### GOAL OF THE EXERCISE
Scan the listing below. Copy each line that contains "Substantially".

### EXERCISE MATERIAL

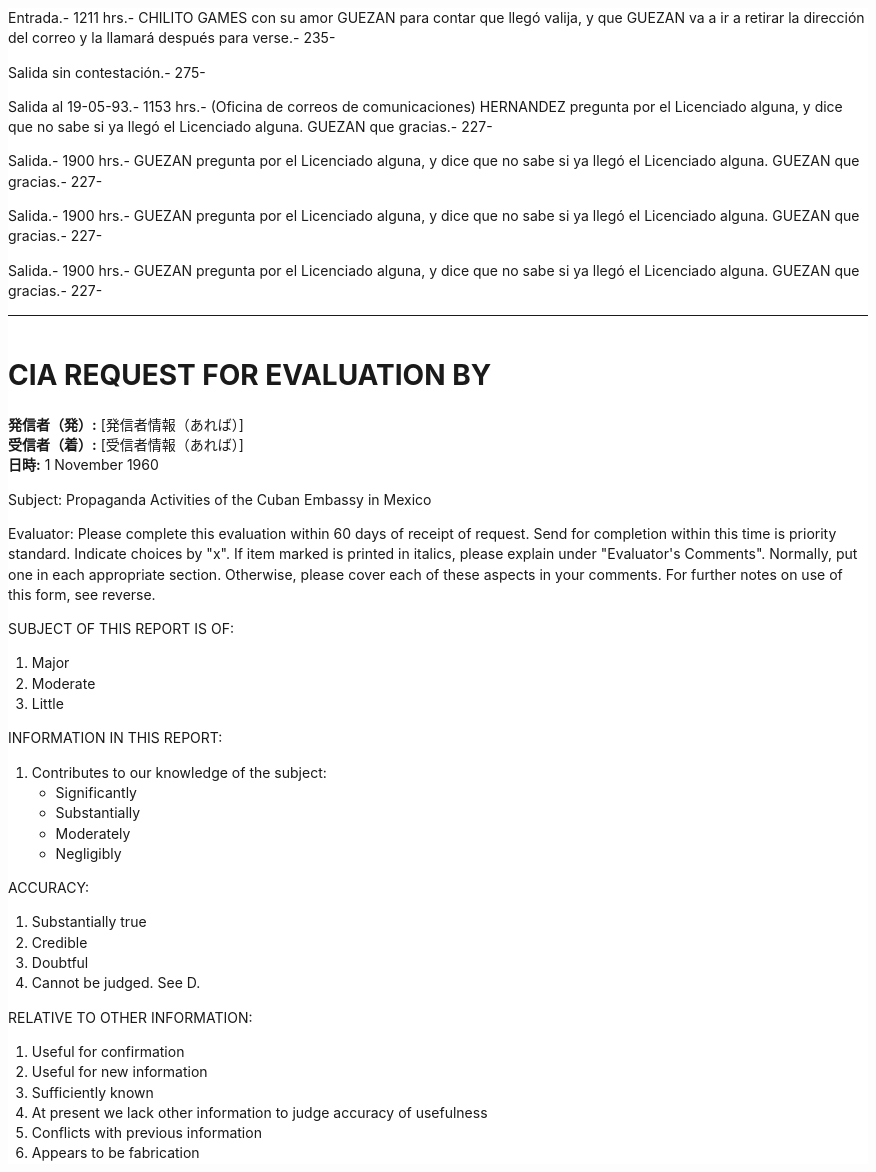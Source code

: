 Entrada.- 1211 hrs.- CHILITO GAMES con su amor GUEZAN para contar que llegó valija, y que GUEZAN va a ir a retirar la dirección del correo y la llamará después para verse.- 235-

Salida sin contestación.- 275-

Salida al 19-05-93.- 1153 hrs.- (Oficina de correos de comunicaciones) HERNANDEZ pregunta por el Licenciado alguna, y dice que no sabe si ya llegó el Licenciado alguna. GUEZAN que gracias.- 227-

Salida.- 1900 hrs.- GUEZAN pregunta por el Licenciado alguna, y dice que no sabe si ya llegó el Licenciado alguna. GUEZAN que gracias.- 227-

Salida.- 1900 hrs.- GUEZAN pregunta por el Licenciado alguna, y dice que no sabe si ya llegó el Licenciado alguna. GUEZAN que gracias.- 227-

Salida.- 1900 hrs.- GUEZAN pregunta por el Licenciado alguna, y dice que no sabe si ya llegó el Licenciado alguna. GUEZAN que gracias.- 227-

---

# CIA REQUEST FOR EVALUATION BY

**発信者（発）:** [発信者情報（あれば）]  
**受信者（着）:** [受信者情報（あれば）]  
**日時:** 1 November 1960  

Subject: Propaganda Activities of the Cuban Embassy in Mexico

Evaluator: Please complete this evaluation within 60 days of receipt of request. Send for completion within this time is priority standard. Indicate choices by "x". If item marked is printed in italics, please explain under "Evaluator's Comments". Normally, put one in each appropriate section. Otherwise, please cover each of these aspects in your comments. For further notes on use of this form, see reverse.

SUBJECT OF THIS REPORT IS OF:
1. Major
2. Moderate
3. Little

INFORMATION IN THIS REPORT:
1. Contributes to our knowledge of the subject:
   - Significantly
   - Substantially
   - Moderately
   - Negligibly

ACCURACY:
1. Substantially true
2. Credible
3. Doubtful
4. Cannot be judged. See D.

RELATIVE TO OTHER INFORMATION:
1. Useful for confirmation
2. Useful for new information
3. Sufficiently known
4. At present we lack other information to judge accuracy of usefulness
5. Conflicts with previous information
6. Appears to be fabrication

### TASK RESULT
   - Substantially
1. Substantially true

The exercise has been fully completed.